- Full Name: Robert Beverley Sr.
- Served: 1677-1682; 1685 - 1686
- Bio Information: ROBERT BEVERLEY, SR., was born in Yorkshire and came to Virginia about 1663. He became a vestryman of Christ Church Parish, Middlesex County, in December 1666 and served on the vestry until his death. By 1673 Beverley had been appointed justice of the peace in Middlesex, but on 17 November 1681 he left the bench in order to act as attorney in a case pending before the court. Beverley was loyal to Governor Sir William Berkeley during Bacon’s Rebellion, and was a member of several post-rebellion courts-martial. He became clerk of the House of Burgesses in February 1677.

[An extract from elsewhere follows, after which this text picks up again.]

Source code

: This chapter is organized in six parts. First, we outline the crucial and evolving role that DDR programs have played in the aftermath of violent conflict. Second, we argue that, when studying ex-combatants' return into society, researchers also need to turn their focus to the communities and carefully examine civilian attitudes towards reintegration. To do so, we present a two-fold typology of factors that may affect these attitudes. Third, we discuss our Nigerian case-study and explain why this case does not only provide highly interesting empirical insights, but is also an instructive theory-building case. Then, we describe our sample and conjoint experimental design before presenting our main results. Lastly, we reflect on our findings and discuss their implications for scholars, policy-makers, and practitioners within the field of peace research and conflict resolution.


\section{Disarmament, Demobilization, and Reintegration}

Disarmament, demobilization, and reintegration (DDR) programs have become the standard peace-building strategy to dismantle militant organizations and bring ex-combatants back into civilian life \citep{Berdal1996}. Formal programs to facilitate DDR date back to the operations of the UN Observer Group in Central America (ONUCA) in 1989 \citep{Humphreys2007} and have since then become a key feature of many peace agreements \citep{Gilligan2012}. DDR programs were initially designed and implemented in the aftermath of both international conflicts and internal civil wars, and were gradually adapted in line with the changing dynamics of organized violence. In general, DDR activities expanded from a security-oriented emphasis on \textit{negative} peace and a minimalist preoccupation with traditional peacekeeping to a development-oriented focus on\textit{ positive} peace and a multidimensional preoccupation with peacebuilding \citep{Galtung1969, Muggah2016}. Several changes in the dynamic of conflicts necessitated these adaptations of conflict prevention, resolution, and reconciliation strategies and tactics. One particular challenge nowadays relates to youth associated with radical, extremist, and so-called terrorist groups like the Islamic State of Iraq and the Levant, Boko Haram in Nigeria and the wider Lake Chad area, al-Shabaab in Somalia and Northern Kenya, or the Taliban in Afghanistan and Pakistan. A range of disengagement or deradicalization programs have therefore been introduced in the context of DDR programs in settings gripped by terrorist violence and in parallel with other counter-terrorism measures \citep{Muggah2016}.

In April 1677 when Berkeley’s successor, Colonel Herbert Jeffreys, and the three royal commissioners investigating the rebellion demanded the Beverley give them the burgesses’ journals and papers, Beverley refused to do so without permission from the House. The commissioners seized the records by force, and at its next meeting, on 23 October, the House of Burgesses complained both to Jeffreys and to the crown of this breach of privilege. The Privy Council ordered Beverley barred from civil office, and ordered that copies of the journals of the House and Council be sent regularly to the Committee for Trade and Plantations. Governor Thomas Culpeper, baron Culpeper of Thoresway, who succeeded Jeffreys in 1678 and arrived in the colony in 1680, found that Beverley had served as clerk at the assembly of 1679 and that he remained popular among the burgesses and councilors. Despite the crown’s instruction, therefore, Culpeper concurred in the House’s choice of Beverley as its clerk and wrote to the Privy Council that by his action he had gained the power to appoint the clerk of the House, which no governor before him had done.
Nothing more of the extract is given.